Hart was then given his chance the following week against San
Diego State when he fulfilled a role he has yet to relinquish. He
received more reps in practice in the week leading up to the game,
then ran for 121 yards on Saturday. All of a sudden, Michigan had
found its running back, and a kid had realized his boyhood
dream.

Hart has already shattered the school freshman running record of
748 set in 1990 by Ricky Powers.

The 18-year-old has been successful because of his ability to
find the hole and plow through it, breaking tackles with ease while
having the stamina to carry the ball almost exclusively.

Even though Hart has taken the position from older running
backs, he says they have been nothing but supportive.

“They’re great,” Hart said. “They
don’t try to put you down or anything. They tell me
they’re behind me 100 percent, and they are.”

Support from home

Hart is also receiving nothing but support from back home. Diaz
and Runge talk to him almost every other day about how he’s
doing on and off the field. On gameday, many of the Onondaga Tigers
will meet at a restaurant or at someone’s house to watch the
Wolverines play. Everyone in Syracuse seems to be watching along
with them. The crowd at Onondaga games dons as much Michigan
clothing as anything else.

“It’s made a lot of Michigan fans out of people that
maybe weren’t around here,” Spicer said.

Rushlow works two jobs, one for an oral surgeon and another at a
rehab facility on weekends. She meets people every day who find out
she’s Mike’s mother.

“They’ll tell me, ‘I wasn’t a believer.
I have to tell you that I was a naysayer, but now I am a
believer,’ ” Rushlow said.

The Onondaga Tigers found a way to support Hart on the field,
too. With all of the questions surrounding what the team will do
playing without Hart, Spicer adopted as his theme for this year
“Playing with Heart.” The Tigers’ 43-game winning
streak ended on homecoming against Weedsport, but they went 8-1
before Weedsport beat them again in the sectional finals last
weekend.

The Tigers do, however, feature Mike’s brother Chris (who
is 15) who served as the starting tailback. Chris, who’s
6-foot-1, has drawn numerous comparisons to his older brother to
the dismay of his mother, who is worried it will put too much
pressure on him.

She had always been protective of her children as a single
parent. Mike matured into being the man of the house since he was 8
and his 2-year-old sister Kaitlin drowned in the family pool.
Today, Mike has a tattoo of her face on his left shoulder.
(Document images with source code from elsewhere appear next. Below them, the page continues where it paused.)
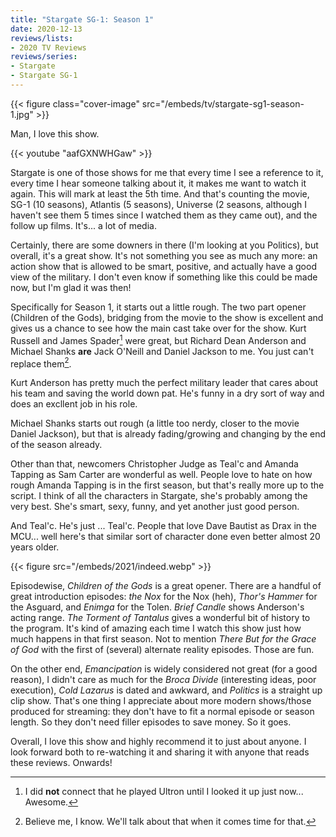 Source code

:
 ```yaml
---
title: "Stargate SG-1: Season 1"
date: 2020-12-13
reviews/lists:
- 2020 TV Reviews
reviews/series:
- Stargate
- Stargate SG-1
---
```

{{< figure class="cover-image" src="/embeds/tv/stargate-sg1-season-1.jpg" >}}

Man, I love this show. 

{{< youtube "aafGXNWHGaw" >}}

Stargate is one of those shows for me that every time I see a reference to it, every time I hear someone talking about it, it makes me want to watch it again. This will mark at least the 5th time. And that's counting the movie, SG-1 (10 seasons), Atlantis (5 seasons), Universe (2 seasons, although I haven't see them 5 times since I watched them as they came out), and the follow up films. It's... a lot of media. 

Certainly, there are some downers in there (I'm looking at you Politics), but overall, it's a great show. It's not something you see as much any more: an action show that is allowed to be smart, positive, and actually have a good view of the military. I don't even know if something like this could be made now, but I'm glad it was then!

Specifically for Season 1, it starts out a little rough. The two part opener (Children of the Gods), bridging from the movie to the show is excellent and gives us a chance to see how the main cast take over for the show. Kurt Russell and James Spader[^Ultron] were great, but Richard Dean Anderson and Michael Shanks **are** Jack O'Neill and Daniel Jackson to me. You just can't replace them[^ironic]. 

Kurt Anderson has pretty much the perfect military leader that cares about his team and saving the world down pat. He's funny in a dry sort of way and does an excllent job in his role. 

Michael Shanks starts out rough (a little too nerdy, closer to the movie Daniel Jackson), but that is already fading/growing and changing by the end of the season already. 

Other than that, newcomers Christopher Judge as Teal'c and Amanda Tapping as Sam Carter are wonderful as well. People love to hate on how rough Amanda Tapping is in the first season, but that's really more up to the script. I think of all the characters in Stargate, she's probably among the very best. She's smart, sexy, funny, and yet another just good person. 

And Teal'c. He's just ... Teal'c. People that love Dave Bautist as Drax in the MCU... well here's that similar sort of character done even better almost 20 years older. 

{{< figure src="/embeds/2021/indeed.webp" >}}

Episodewise, *Children of the Gods* is a great opener. There are a handful of great introduction episodes: *the Nox* for the Nox (heh), *Thor's Hammer* for the Asguard, and *Enimga* for the Tolen. *Brief Candle* shows Anderson's acting range. *The Torment of Tantalus* gives a wonderful bit of history to the program. It's kind of amazing each time I watch this show just how much happens in that first season. Not to mention *There But for the Grace of God* with the first of (several) alternate reality episodes. Those are fun. 

On the other end, *Emancipation* is widely considered not great (for a good reason), I didn't care as much for the *Broca Divide* (interesting ideas, poor execution), *Cold Lazarus* is dated and awkward, and *Politics* is a straight up clip show. That's one thing I appreciate about more modern shows/those produced for streaming: they don't have to fit a normal episode or season length. So they don't need filler episodes to save money. So it goes. 

Overall, I love this show and highly recommend it to just about anyone. I look forward both to re-watching it and sharing it with anyone that reads these reviews. Onwards!

[^Ultron]: I did **not** connect that he played Ultron until I looked it up just now... Awesome. 

[^ironic]: Believe me, I know. We'll talk about that when it comes time for that.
According to his mother, Mike is still the disciplinarian for
his two younger brothers. He calls each week to make sure that they
are still in line.

“He’s more like a dad to them than a brother,”
Rushlow said.

But all eyes are on Mike as he and the Wolverines go for the Big
Ten championship in the final two games of the season. Last
Saturday, Hart and senior captain David Baas were in the training
room, and Baas had his Big Ten championship ring on. Bass took off
the ring and put it on Hart’s finger, and said, “Two
more games.” Hart stared at the ring and replied, “I
feel you.”

Sometimes things do happen for a reason.